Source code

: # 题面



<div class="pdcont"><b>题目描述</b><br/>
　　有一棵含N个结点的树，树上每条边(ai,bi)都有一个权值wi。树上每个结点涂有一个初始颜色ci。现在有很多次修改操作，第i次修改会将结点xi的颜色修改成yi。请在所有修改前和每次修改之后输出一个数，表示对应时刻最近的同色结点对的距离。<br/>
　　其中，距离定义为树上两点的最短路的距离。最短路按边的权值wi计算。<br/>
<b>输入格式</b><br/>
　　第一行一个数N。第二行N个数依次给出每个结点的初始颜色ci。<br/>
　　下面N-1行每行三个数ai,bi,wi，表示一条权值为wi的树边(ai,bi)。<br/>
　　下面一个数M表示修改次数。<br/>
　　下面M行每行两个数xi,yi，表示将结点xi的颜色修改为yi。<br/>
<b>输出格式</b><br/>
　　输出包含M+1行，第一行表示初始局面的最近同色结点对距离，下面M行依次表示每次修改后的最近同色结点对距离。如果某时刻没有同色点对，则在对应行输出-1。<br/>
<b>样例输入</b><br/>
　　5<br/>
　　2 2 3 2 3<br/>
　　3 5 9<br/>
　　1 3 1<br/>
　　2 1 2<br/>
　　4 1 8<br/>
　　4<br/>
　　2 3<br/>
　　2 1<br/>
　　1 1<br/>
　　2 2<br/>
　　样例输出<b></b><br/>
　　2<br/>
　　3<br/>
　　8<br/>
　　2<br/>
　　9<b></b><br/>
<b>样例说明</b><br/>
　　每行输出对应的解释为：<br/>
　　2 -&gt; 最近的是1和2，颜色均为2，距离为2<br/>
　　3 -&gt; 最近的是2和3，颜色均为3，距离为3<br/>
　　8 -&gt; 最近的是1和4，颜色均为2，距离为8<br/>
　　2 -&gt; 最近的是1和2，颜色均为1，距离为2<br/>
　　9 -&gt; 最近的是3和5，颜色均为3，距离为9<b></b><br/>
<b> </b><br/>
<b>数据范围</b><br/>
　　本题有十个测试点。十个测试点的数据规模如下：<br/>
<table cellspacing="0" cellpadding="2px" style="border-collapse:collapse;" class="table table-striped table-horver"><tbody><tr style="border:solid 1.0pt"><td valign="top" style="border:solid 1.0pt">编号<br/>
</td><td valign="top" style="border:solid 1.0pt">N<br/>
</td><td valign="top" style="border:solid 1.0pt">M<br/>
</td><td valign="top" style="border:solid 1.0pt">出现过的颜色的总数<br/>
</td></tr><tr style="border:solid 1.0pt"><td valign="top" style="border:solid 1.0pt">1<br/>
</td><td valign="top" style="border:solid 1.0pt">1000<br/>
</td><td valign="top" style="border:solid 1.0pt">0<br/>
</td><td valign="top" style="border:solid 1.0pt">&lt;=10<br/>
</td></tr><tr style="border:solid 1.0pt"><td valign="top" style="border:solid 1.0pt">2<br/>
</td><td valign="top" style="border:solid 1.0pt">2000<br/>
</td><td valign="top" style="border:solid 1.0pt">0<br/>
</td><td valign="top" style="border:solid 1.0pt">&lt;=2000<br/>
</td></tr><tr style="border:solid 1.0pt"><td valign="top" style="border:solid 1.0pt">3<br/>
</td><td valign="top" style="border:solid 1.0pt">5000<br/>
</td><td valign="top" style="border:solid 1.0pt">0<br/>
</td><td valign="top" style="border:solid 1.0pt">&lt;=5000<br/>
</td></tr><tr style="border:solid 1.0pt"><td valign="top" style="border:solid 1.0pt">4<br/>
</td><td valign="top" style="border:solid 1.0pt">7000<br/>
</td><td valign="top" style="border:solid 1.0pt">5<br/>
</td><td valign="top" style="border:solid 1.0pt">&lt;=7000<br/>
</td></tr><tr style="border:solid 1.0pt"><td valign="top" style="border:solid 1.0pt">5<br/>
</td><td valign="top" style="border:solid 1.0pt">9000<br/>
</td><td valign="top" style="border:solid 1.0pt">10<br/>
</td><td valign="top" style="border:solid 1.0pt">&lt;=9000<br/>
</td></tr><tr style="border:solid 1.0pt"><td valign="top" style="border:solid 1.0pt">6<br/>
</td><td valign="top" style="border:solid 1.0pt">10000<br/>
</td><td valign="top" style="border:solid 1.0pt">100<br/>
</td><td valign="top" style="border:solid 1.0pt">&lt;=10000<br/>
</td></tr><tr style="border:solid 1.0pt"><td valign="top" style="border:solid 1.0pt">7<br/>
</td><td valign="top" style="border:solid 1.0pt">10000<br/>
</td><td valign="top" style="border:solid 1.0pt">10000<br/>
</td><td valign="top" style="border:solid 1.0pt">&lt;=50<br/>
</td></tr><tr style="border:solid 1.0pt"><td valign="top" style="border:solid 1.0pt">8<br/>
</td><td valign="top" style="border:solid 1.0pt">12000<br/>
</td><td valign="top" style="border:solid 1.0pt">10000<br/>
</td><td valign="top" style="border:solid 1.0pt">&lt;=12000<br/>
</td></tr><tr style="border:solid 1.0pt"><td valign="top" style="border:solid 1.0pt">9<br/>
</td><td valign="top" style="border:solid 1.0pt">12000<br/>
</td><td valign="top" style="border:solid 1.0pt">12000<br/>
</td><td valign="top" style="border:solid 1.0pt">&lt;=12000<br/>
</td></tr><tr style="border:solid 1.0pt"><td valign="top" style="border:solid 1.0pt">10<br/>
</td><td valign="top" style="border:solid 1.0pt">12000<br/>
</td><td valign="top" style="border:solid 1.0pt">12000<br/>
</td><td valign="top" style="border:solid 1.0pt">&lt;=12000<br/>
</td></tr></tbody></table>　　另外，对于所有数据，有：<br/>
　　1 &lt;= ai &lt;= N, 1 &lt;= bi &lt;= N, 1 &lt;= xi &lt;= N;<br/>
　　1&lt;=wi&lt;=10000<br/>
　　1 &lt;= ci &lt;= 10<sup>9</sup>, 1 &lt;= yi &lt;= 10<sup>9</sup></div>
· · · · ·
## WHAT YOU SHOULD DO
A complete, exact transcription of the data above is required.

## TASK SOLUTION
Source code

: # 题面



<div class="pdcont"><b>题目描述</b><br/>
　　有一棵含N个结点的树，树上每条边(ai,bi)都有一个权值wi。树上每个结点涂有一个初始颜色ci。现在有很多次修改操作，第i次修改会将结点xi的颜色修改成yi。请在所有修改前和每次修改之后输出一个数，表示对应时刻最近的同色结点对的距离。<br/>
　　其中，距离定义为树上两点的最短路的距离。最短路按边的权值wi计算。<br/>
<b>输入格式</b><br/>
　　第一行一个数N。第二行N个数依次给出每个结点的初始颜色ci。<br/>
　　下面N-1行每行三个数ai,bi,wi，表示一条权值为wi的树边(ai,bi)。<br/>
　　下面一个数M表示修改次数。<br/>
　　下面M行每行两个数xi,yi，表示将结点xi的颜色修改为yi。<br/>
<b>输出格式</b><br/>
　　输出包含M+1行，第一行表示初始局面的最近同色结点对距离，下面M行依次表示每次修改后的最近同色结点对距离。如果某时刻没有同色点对，则在对应行输出-1。<br/>
<b>样例输入</b><br/>
　　5<br/>
　　2 2 3 2 3<br/>
　　3 5 9<br/>
　　1 3 1<br/>
　　2 1 2<br/>
　　4 1 8<br/>
　　4<br/>
　　2 3<br/>
　　2 1<br/>
　　1 1<br/>
　　2 2<br/>
　　样例输出<b></b><br/>
　　2<br/>
　　3<br/>
　　8<br/>
　　2<br/>
　　9<b></b><br/>
<b>样例说明</b><br/>
　　每行输出对应的解释为：<br/>
　　2 -&gt; 最近的是1和2，颜色均为2，距离为2<br/>
　　3 -&gt; 最近的是2和3，颜色均为3，距离为3<br/>
　　8 -&gt; 最近的是1和4，颜色均为2，距离为8<br/>
　　2 -&gt; 最近的是1和2，颜色均为1，距离为2<br/>
　　9 -&gt; 最近的是3和5，颜色均为3，距离为9<b></b><br/>
<b> </b><br/>
<b>数据范围</b><br/>
　　本题有十个测试点。十个测试点的数据规模如下：<br/>
<table cellspacing="0" cellpadding="2px" style="border-collapse:collapse;" class="table table-striped table-horver"><tbody><tr style="border:solid 1.0pt"><td valign="top" style="border:solid 1.0pt">编号<br/>
</td><td valign="top" style="border:solid 1.0pt">N<br/>
</td><td valign="top" style="border:solid 1.0pt">M<br/>
</td><td valign="top" style="border:solid 1.0pt">出现过的颜色的总数<br/>
</td></tr><tr style="border:solid 1.0pt"><td valign="top" style="border:solid 1.0pt">1<br/>
</td><td valign="top" style="border:solid 1.0pt">1000<br/>
</td><td valign="top" style="border:solid 1.0pt">0<br/>
</td><td valign="top" style="border:solid 1.0pt">&lt;=10<br/>
</td></tr><tr style="border:solid 1.0pt"><td valign="top" style="border:solid 1.0pt">2<br/>
</td><td valign="top" style="border:solid 1.0pt">2000<br/>
</td><td valign="top" style="border:solid 1.0pt">0<br/>
</td><td valign="top" style="border:solid 1.0pt">&lt;=2000<br/>
</td></tr><tr style="border:solid 1.0pt"><td valign="top" style="border:solid 1.0pt">3<br/>
</td><td valign="top" style="border:solid 1.0pt">5000<br/>
</td><td valign="top" style="border:solid 1.0pt">0<br/>
</td><td valign="top" style="border:solid 1.0pt">&lt;=5000<br/>
</td></tr><tr style="border:solid 1.0pt"><td valign="top" style="border:solid 1.0pt">4<br/>
</td><td valign="top" style="border:solid 1.0pt">7000<br/>
</td><td valign="top" style="border:solid 1.0pt">5<br/>
</td><td valign="top" style="border:solid 1.0pt">&lt;=7000<br/>
</td></tr><tr style="border:solid 1.0pt"><td valign="top" style="border:solid 1.0pt">5<br/>
</td><td valign="top" style="border:solid 1.0pt">9000<br/>
</td><td valign="top" style="border:solid 1.0pt">10<br/>
</td><td valign="top" style="border:solid 1.0pt">&lt;=9000<br/>
</td></tr><tr style="border:solid 1.0pt"><td valign="top" style="border:solid 1.0pt">6<br/>
</td><td valign="top" style="border:solid 1.0pt">10000<br/>
</td><td valign="top" style="border:solid 1.0pt">100<br/>
</td><td valign="top" style="border:solid 1.0pt">&lt;=10000<br/>
</td></tr><tr style="border:solid 1.0pt"><td valign="top" style="border:solid 1.0pt">7<br/>
</td><td valign="top" style="border:solid 1.0pt">10000<br/>
</td><td valign="top" style="border:solid 1.0pt">10000<br/>
</td><td valign="top" style="border:solid 1.0pt">&lt;=50<br/>
</td></tr><tr style="border:solid 1.0pt"><td valign="top" style="border:solid 1.0pt">8<br/>
</td><td valign="top" style="border:solid 1.0pt">12000<br/>
</td><td valign="top" style="border:solid 1.0pt">10000<br/>
</td><td valign="top" style="border:solid 1.0pt">&lt;=12000<br/>
</td></tr><tr style="border:solid 1.0pt"><td valign="top" style="border:solid 1.0pt">9<br/>
</td><td valign="top" style="border:solid 1.0pt">12000<br/>
</td><td valign="top" style="border:solid 1.0pt">12000<br/>
</td><td valign="top" style="border:solid 1.0pt">&lt;=12000<br/>
</td></tr><tr style="border:solid 1.0pt"><td valign="top" style="border:solid 1.0pt">10<br/>
</td><td valign="top" style="border:solid 1.0pt">12000<br/>
</td><td valign="top" style="border:solid 1.0pt">12000<br/>
</td><td valign="top" style="border:solid 1.0pt">&lt;=12000<br/>
</td></tr></tbody></table>　　另外，对于所有数据，有：<br/>
　　1 &lt;= ai &lt;= N, 1 &lt;= bi &lt;= N, 1 &lt;= xi &lt;= N;<br/>
　　1&lt;=wi&lt;=10000<br/>
　　1 &lt;= ci &lt;= 10<sup>9</sup>, 1 &lt;= yi &lt;= 10<sup>9</sup></div>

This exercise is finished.